Food Week aims to make students mindful about food choices and resources

| Contributing Reporter

Washington University students are gearing up for national Food Day with a week of events sponsored by the Office of Sustainability, Dining Services, the Burning Kumquat and Harvest Health.

Attendees of the Burning Kumquat’s skillshare event on potting and planting craft their own pots to take home as part of Food Week. Food Week is a collection of events to help students gain information on making healthy dining choices for themselves and the environment.Katie Ehrlich | Student Life

Attendees of the Burning Kumquat’s skillshare event on potting and planting craft their own pots to take home as part of Food Week. Food Week is a collection of events to help students gain information on making healthy dining choices for themselves and the environment.

The theme of this year’s Food Week is “Know Your Foodprint.” During this week, various events and activities inform Washington University’s community about food justice, health and sustainability not only on campus, but also in the local community.
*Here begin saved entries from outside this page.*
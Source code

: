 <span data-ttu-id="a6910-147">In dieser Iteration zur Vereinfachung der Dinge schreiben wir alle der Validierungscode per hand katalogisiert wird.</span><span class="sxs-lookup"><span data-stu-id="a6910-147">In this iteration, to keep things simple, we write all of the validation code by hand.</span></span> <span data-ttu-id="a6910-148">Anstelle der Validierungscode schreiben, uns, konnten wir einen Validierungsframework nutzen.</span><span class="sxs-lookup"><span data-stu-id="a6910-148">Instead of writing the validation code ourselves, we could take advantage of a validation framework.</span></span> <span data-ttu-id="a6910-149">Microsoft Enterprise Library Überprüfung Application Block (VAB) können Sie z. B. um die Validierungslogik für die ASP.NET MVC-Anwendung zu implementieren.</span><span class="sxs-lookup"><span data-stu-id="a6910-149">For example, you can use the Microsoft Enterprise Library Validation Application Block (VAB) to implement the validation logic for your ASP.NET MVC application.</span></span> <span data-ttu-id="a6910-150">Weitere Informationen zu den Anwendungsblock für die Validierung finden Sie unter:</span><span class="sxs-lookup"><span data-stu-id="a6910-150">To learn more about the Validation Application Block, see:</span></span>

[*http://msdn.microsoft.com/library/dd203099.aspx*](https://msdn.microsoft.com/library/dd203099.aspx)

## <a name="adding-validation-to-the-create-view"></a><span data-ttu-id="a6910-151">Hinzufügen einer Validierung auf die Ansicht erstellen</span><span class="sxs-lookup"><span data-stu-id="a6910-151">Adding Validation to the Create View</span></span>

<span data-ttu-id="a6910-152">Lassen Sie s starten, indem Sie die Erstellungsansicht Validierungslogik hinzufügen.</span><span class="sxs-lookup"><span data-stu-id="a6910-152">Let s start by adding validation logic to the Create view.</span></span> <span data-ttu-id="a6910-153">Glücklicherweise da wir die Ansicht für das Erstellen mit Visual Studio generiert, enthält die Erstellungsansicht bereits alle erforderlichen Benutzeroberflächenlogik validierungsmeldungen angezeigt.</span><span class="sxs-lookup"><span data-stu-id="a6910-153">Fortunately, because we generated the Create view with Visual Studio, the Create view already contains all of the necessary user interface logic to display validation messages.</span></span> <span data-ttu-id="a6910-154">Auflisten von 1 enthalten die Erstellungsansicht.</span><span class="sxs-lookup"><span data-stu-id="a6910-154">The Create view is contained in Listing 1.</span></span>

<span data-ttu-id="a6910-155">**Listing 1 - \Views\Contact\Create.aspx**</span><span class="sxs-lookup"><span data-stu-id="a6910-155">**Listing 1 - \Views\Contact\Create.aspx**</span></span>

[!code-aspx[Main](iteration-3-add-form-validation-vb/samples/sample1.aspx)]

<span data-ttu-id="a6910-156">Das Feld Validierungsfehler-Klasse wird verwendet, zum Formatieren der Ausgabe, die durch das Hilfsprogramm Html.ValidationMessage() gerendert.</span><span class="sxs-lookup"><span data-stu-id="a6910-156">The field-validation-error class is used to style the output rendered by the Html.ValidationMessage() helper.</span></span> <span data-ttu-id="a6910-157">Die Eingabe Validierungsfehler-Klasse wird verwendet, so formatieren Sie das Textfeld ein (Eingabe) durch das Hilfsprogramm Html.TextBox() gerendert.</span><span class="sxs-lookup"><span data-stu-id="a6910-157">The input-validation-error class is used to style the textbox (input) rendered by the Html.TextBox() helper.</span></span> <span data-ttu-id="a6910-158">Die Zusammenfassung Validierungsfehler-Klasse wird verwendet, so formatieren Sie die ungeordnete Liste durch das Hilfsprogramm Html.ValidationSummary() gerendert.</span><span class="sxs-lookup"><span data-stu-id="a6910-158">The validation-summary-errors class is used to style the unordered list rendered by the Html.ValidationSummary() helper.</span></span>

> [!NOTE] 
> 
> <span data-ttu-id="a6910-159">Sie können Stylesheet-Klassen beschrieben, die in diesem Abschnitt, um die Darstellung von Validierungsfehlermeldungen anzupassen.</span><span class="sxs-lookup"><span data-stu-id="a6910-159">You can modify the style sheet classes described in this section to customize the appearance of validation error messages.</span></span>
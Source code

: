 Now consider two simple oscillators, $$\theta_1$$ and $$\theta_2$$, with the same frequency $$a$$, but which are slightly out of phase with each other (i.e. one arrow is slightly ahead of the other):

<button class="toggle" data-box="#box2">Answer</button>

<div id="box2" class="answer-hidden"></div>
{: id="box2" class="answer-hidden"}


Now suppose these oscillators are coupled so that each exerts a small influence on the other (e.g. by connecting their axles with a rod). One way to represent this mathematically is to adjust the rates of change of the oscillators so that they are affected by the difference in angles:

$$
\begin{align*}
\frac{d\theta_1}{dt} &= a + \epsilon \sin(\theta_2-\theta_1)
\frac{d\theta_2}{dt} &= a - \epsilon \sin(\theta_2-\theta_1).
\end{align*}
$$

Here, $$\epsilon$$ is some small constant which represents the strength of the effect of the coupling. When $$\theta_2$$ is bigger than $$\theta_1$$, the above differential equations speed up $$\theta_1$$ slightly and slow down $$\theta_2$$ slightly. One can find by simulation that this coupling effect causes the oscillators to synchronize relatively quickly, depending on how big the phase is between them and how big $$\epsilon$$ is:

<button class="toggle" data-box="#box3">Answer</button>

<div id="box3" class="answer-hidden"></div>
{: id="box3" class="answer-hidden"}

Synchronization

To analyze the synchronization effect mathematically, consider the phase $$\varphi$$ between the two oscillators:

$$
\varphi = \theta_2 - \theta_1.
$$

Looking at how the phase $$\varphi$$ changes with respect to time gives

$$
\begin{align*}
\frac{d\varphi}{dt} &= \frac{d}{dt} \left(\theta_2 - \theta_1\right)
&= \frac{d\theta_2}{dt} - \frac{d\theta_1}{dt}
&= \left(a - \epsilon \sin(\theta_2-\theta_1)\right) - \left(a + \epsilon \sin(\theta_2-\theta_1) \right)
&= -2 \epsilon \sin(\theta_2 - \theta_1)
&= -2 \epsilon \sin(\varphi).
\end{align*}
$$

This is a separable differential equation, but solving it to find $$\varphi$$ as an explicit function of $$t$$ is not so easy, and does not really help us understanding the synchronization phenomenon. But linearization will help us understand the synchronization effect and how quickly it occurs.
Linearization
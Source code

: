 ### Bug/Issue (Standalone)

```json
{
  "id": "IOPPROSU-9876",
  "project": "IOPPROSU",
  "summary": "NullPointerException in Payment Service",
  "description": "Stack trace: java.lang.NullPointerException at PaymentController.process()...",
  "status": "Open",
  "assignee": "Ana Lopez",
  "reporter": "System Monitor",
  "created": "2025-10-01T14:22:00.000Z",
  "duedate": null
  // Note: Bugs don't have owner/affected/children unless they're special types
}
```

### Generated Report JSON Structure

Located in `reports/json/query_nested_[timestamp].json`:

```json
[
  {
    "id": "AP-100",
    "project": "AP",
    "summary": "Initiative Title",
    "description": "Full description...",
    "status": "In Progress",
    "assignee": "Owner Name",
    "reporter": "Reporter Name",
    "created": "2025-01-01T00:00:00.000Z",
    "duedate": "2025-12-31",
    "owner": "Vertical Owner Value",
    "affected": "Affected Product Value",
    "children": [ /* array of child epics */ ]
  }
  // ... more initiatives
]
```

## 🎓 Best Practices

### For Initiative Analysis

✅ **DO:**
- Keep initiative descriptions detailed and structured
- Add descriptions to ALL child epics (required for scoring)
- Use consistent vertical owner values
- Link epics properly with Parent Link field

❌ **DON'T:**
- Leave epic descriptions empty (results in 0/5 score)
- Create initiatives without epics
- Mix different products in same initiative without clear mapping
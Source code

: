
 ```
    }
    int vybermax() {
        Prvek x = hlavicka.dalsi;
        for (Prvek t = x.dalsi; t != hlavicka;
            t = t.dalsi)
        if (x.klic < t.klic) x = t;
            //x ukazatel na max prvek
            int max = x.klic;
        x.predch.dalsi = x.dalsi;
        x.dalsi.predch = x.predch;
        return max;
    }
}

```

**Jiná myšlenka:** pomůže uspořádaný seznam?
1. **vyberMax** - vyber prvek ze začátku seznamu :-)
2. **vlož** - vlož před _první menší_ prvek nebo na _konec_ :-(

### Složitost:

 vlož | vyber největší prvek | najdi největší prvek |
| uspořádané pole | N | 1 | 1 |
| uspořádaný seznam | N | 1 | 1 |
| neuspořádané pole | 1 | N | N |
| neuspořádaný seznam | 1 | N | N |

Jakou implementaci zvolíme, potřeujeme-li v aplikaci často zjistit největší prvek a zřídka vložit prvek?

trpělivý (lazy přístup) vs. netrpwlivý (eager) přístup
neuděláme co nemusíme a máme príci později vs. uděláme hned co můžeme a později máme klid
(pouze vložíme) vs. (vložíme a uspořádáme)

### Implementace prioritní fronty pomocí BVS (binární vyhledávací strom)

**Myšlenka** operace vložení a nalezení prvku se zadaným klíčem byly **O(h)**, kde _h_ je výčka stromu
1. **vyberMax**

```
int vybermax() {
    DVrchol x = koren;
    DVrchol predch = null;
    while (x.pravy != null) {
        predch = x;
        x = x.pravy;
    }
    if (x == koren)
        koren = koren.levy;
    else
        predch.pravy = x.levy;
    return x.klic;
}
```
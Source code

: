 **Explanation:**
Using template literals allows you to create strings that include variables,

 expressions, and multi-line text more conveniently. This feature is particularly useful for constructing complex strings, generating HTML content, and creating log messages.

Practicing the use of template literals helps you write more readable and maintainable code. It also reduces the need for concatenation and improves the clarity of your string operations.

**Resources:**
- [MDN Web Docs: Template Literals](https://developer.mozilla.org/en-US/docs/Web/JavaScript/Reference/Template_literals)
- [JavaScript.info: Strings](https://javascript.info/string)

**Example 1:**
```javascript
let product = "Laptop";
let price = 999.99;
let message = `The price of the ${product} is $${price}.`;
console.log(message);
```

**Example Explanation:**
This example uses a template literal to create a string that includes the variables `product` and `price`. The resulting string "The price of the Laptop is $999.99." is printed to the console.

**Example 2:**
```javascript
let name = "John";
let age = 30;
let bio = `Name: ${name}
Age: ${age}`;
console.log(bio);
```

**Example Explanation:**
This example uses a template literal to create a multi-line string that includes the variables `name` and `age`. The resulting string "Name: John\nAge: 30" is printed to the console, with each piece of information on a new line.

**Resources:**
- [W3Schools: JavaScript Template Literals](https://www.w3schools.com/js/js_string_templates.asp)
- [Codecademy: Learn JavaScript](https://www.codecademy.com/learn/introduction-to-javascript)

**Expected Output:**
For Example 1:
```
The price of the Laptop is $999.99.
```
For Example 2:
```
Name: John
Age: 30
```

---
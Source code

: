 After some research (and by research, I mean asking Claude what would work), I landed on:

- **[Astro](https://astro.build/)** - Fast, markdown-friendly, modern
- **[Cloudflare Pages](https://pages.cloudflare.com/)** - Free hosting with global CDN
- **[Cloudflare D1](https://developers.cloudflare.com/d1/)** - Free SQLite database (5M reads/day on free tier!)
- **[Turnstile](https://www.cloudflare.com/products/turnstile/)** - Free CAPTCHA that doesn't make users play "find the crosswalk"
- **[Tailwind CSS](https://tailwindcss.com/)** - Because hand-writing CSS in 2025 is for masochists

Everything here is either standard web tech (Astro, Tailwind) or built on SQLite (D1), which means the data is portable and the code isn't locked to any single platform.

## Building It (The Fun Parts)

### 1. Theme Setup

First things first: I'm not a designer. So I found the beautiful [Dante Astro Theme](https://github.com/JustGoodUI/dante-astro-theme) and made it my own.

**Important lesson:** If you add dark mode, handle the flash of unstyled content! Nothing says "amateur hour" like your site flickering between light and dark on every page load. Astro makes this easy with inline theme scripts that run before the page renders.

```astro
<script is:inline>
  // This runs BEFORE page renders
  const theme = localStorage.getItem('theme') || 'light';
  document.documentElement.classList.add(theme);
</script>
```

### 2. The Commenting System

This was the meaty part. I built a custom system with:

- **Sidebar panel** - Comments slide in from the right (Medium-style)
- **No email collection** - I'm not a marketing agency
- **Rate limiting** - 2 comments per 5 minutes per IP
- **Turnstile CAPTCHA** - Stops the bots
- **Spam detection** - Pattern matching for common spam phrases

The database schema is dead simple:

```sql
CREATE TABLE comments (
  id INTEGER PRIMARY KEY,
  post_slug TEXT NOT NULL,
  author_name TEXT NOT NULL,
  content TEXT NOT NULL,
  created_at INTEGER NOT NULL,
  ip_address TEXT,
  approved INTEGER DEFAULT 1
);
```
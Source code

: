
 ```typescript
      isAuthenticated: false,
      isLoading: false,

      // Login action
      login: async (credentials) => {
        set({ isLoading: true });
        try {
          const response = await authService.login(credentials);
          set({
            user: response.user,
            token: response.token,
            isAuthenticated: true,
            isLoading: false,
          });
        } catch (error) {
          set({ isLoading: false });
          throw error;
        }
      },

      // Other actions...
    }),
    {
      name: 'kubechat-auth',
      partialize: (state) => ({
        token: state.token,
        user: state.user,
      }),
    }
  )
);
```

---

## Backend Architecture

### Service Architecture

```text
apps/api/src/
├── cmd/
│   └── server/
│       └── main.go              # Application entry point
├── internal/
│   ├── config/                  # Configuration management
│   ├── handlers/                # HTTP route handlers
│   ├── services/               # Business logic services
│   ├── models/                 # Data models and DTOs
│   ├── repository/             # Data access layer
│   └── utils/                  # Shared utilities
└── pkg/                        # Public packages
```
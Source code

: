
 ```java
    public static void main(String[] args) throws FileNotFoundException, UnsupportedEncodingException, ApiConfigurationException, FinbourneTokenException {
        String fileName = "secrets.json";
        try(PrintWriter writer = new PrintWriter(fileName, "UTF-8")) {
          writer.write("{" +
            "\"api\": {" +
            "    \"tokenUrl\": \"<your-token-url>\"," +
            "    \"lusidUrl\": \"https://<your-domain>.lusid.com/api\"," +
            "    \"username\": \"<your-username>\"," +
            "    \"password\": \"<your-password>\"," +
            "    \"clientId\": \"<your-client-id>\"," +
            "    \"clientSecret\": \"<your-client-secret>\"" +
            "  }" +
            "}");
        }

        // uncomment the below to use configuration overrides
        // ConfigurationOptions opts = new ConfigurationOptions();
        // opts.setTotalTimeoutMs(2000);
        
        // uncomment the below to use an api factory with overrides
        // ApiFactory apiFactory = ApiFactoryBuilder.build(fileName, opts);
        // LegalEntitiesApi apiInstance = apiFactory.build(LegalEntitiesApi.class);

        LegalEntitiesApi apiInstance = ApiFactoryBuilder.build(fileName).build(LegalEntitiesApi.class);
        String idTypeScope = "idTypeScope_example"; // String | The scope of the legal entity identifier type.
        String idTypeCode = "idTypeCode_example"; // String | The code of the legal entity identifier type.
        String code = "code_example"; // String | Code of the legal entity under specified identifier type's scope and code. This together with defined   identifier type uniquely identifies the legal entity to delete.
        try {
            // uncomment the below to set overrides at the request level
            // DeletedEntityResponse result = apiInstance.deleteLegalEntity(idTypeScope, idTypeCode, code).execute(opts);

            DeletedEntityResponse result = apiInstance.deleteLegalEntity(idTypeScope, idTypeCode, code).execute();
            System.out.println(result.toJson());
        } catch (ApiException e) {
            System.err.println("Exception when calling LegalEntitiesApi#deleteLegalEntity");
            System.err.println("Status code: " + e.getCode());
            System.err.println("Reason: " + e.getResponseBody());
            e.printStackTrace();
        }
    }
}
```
Activities include a tour of St. Louis’s first rooftop farm, FOOD ROOF, a skill share with the Burning Kumquat teaching students how to pot mini lettuces, a screening and discussion of “Cowspiracy: The Sustainability Secret” with Washington University anthropology and environmental studies professor Glenn Stone and a volunteer event with Harvest Health at Ferguson Municipal Public Library garden.

Jen Carter, sustainability fellow in the Office of Sustainability, tied this year’s theme to Green Monday, a global movement urging individuals to eat vegetarian one day a week.

“Green Monday is all about knowing the relative impacts of your food choices…[and] lowering that food print as much as we can so that we’re as efficient as we can be with our food system,” Carter said.

Food Week also aims to connect students to local sustainable resources.

“[We want students to] understand, not just believe in eating vegetarian or local food, but understanding what that means, where it’s coming from and connecting to the people who are actually growing that food,” Carter said.

Food Week also highlights groups on campus whose missions align with its message. Washington University’s organic farm, the Burning Kumquat, will share their skills on Wednesday with a plant-potting lesson.

“Seeing as Burning Kumquat’s mission is very similar to the theme this year and also we love food—we produce it—it’s inevitable that we would be closely tied with Food Week,” sophomore Claire Elias, co-president of the Burning Kumquat, said.

Like Carter, Elias also emphasized connecting to the source of food.

“It’s good to know where your food comes from, and I feel like [the Burning Kumquat is] using that whole concept—knowing where your food is coming from—and tying that back to the whole local agriculture thing,” Elias said.

Ultimately, Elias said, Food Week aspires to give students a chance to understand sustainable food practices on a more human level.

“[The importance of Food Week] is awareness, but then also making it more personal,” Carter said. “So trying to give people an inside look—not just having the statistic, but what that actually means and putting faces to the statistics, so they get to meet the local farmers and the people who are so passionate about this industry.”